Posted by Tara on Sunday, December 7th, 2014
You are going to have to try this recipe to believe how moist and tart and tangy and tantalizing the taste is. And this bread is so festive and can be made into 2 regular size loaves or 6 mini loaves – either size suitable for gift giving at Christmas time. Use Bob’s Gluten Free Baking Mix for a Gluten Free bread or just use plain flour if you prefer. I think this recipe was originally in Sunset Magazine but I’ve adapted here just a bit by using fresh instead of dried cranberries and gluten free baking mix.
- 3 sticks soft butter
- 1 1/2 cups sugar
- 4 eggs
- 1 cup orange juice
- 1 cup sour cream
- 2 Tablespoons orange zest
- 2 teaspoons vanilla extract
- 4 cups flour (all purpose or Bob’s Gluten Free Baking Mix)
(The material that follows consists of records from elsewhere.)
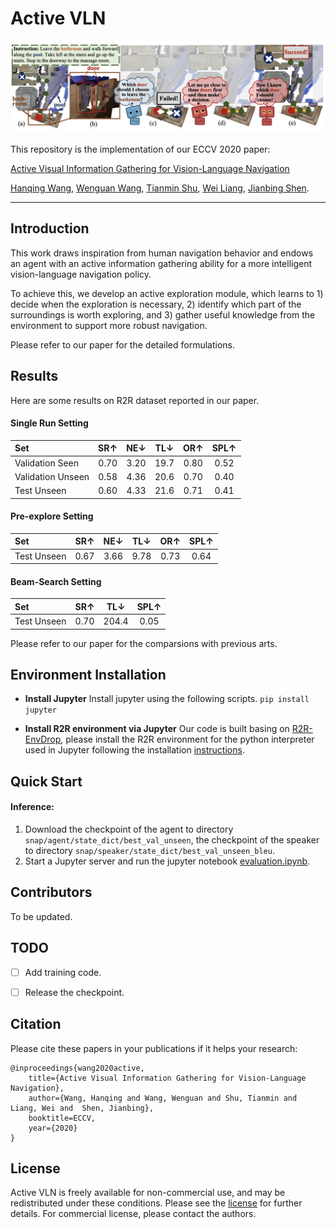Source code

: # Active VLN

<div align="center">
    <img src="imgs/logo.png", width="700">
</div>

This repository is the implementation of our ECCV 2020 paper:

[Active Visual Information Gathering for Vision-Language Navigation](https://arxiv.org/abs/2007.08037)

[Hanqing Wang](https://https://hanqingwangai.github.io/), [Wenguan Wang](https://sites.google.com/view/wenguanwang), [Tianmin Shu](https://www.tshu.io/index.html), [Wei Liang](http://iitlab.bit.edu.cn/mcislab/~liangwei/), [Jianbing Shen](https://www.researchgate.net/profile/Jianbing_Shen).


-----------

## Introduction
This work draws inspiration from human navigation behavior and endows an agent with an active information gathering ability for a more intelligent vision-language navigation policy. 

To achieve this, we develop an active exploration module, which learns to 1) decide when the exploration is necessary, 2) identify which part of the surroundings is worth exploring, and 3) gather useful knowledge from the environment to support more robust navigation.

Please refer to our paper for the detailed formulations.


## Results
Here are some results on R2R dataset reported in our paper.
#### Single Run Setting

<center>

| Set | SR↑    | NE↓ | TL↓ | OR↑ | SPL↑ |
|:-------|:-----:|:-------:|:-------:|:-------:|:-------:|
| Validation Seen | 0.70 | 3.20 | 19.7 | 0.80 | 0.52 |
| Validation Unseen | 0.58 | 4.36 | 20.6 | 0.70 | 0.40 |
| Test Unseen | 0.60 | 4.33 | 21.6 | 0.71 | 0.41 |

</center>

#### Pre-explore Setting
<center>

| Set | SR↑    | NE↓ | TL↓ | OR↑ | SPL↑ |
|:-------|:-----:|:-------:|:-------:|:-------:|:-------:|
|Test Unseen| 0.67 | 3.66 | 9.78 | 0.73 | 0.64 |

</center>


#### Beam-Search Setting
<center>

| Set | SR↑    | TL↓  | SPL↑ |
|:-------|:-----:|:-------:|:-------:|
|Test Unseen| 0.70 | 204.4 | 0.05 |

</center>


Please refer to our paper for the comparsions with previous arts.




## Environment Installation
- **Install Jupyter** 
Install jupyter using the following scripts. `pip install jupyter`

- **Install R2R environment via Jupyter**
Our code is built basing on [R2R-EnvDrop](https://github.com/airsplay/R2R-EnvDrop), please install the R2R environment for the python interpreter used in Jupyter following the installation [instructions](https://github.com/airsplay/R2R-EnvDrop#environment-installation).

## Quick Start
#### Inference:
1. Download the checkpoint of the agent to directory `snap/agent/state_dict/best_val_unseen`, the checkpoint of the speaker to directory `snap/speaker/state_dict/best_val_unseen_bleu`.
2. Start a Jupyter server and run the jupyter notebook [evaluation.ipynb](evaluation.ipynb).


## Contributors
To be updated.

## TODO
- [ ] Add training code.
- [ ] Release the checkpoint.




## Citation
Please cite these papers in your publications if it helps your research:

    @inproceedings{wang2020active,
        title={Active Visual Information Gathering for Vision-Language Navigation},
        author={Wang, Hanqing and Wang, Wenguan and Shu, Tianmin and Liang, Wei and  Shen, Jianbing},
        booktitle=ECCV,
        year={2020}
    }



## License
Active VLN is freely available for non-commercial use, and may be redistributed under these conditions. Please see the [license](LICENSE) for further details. For commercial license, please contact the authors.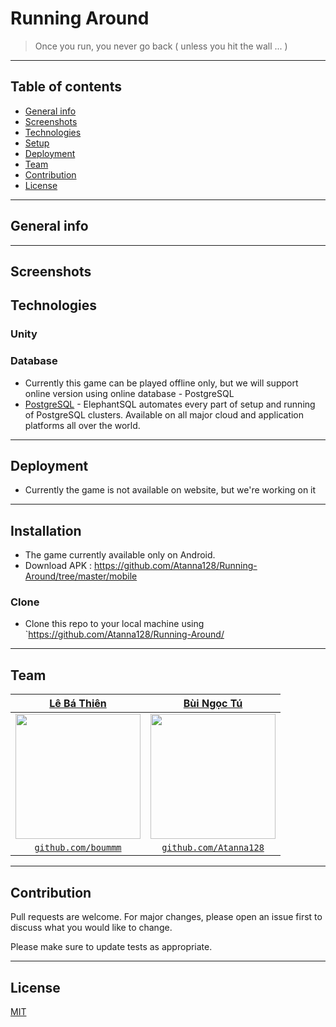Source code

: # Running Around
> Once you run, you never go back ( unless you hit the wall ... )

___
## Table of contents
* [General info](#general-info)
* [Screenshots](#screenshots)
* [Technologies](#technologies)
* [Setup](#setup)
* [Deployment](#deployment)
* [Team](#team)
* [Contribution](#contribution)
* [License](#license)
---
## General info

---

## Screenshots


## Technologies

### Unity

### Database
- Currently this game can be played offline only, but we will support online version using online database - PostgreSQL
- [PostgreSQL](https://www.elephantsql.com) - ElephantSQL automates every part of setup and running of PostgreSQL clusters. Available on all major cloud and application platforms all over the world.
---

## Deployment
- Currently the game is not available on website, but we're working on it


---

## Installation
- The game currently available only on Android.
- Download APK : https://github.com/Atanna128/Running-Around/tree/master/mobile

### Clone

- Clone this repo to your local machine using `https://github.com/Atanna128/Running-Around/

---



## Team


| <a href="https://github.com/boummm" target="_blank">**Lê Bá Thiên**</a> | <a href="https://github.com/Atanna128" target="_blank">**Bùi Ngọc Tú**</a>| 
| :---: |:---:|
| <img width="200" src="https://avatars0.githubusercontent.com/u/38976540?s=400&v=4"> | <img width="200" src="https://avatars3.githubusercontent.com/u/25793695?s=460&v=4">  |
| <a href="http://github.com/boummm" target="_blank">`github.com/boummm`</a> | <a href="http://github.com/Atanna128" target="_blank">`github.com/Atanna128`</a> |


---


## Contribution
Pull requests are welcome. For major changes, please open an issue first to discuss what you would like to change.

Please make sure to update tests as appropriate.

---

## License
[MIT](https://choosealicense.com/licenses/mit/)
- 1 Tablespoon baking powder
- 1/2 teaspoon salt
- 1 1/2 cups fresh cranberries
- 1 cup chopped nuts (optional)
- For the glaze:
- 2 cups powdered sugar
- 7-8 Tablespoons Grand Marnier or Orange Juice
- Preheat oven to 330°. Butter two 6-cup-capacity loaf pans (or, if making the mini loaves, butter six 2-cup-capacity pans). With an electric or standing mixer on medium speed, cream butter and sugar together in a large bowl until pale and fluffy, about 3 minutes. Add eggs one at a time, mixing well after each. Add orange juice, sour cream, orange zest, and vanilla; mix until blended. In a separate bowl, whisk together flour, baking powder, and salt. Add flour mixture and cranberries to wet ingredients and mix just until dry ingredients are absorbed; do not overmix.Pour batter into prepared loaf pans. Bake until a toothpick inserted in centers of breads comes out clean, 70 to 75 minutes for large loaves and 60 minutes for mini loaves. Meanwhile, in a small bowl, whisk together powdered sugar and 7 tbsp. Grand Marnier. Glaze should have consistency of thick maple syrup or corn syrup. If it is too thick, thin with an additional tbsp. of liqueur. Let loaves cool in pans for 10 minutes, then remove and transfer to a cooling rack set over a large baking sheet. With a thin skewer or long toothpick, poke deep holes in tops of loaves. Drizzle with Grand Marnier glaze so that it coats the top, runs down the sides, and seeps through the holes. Let loaves cool completely, then slice. Refrigerate or freeze leftover bread.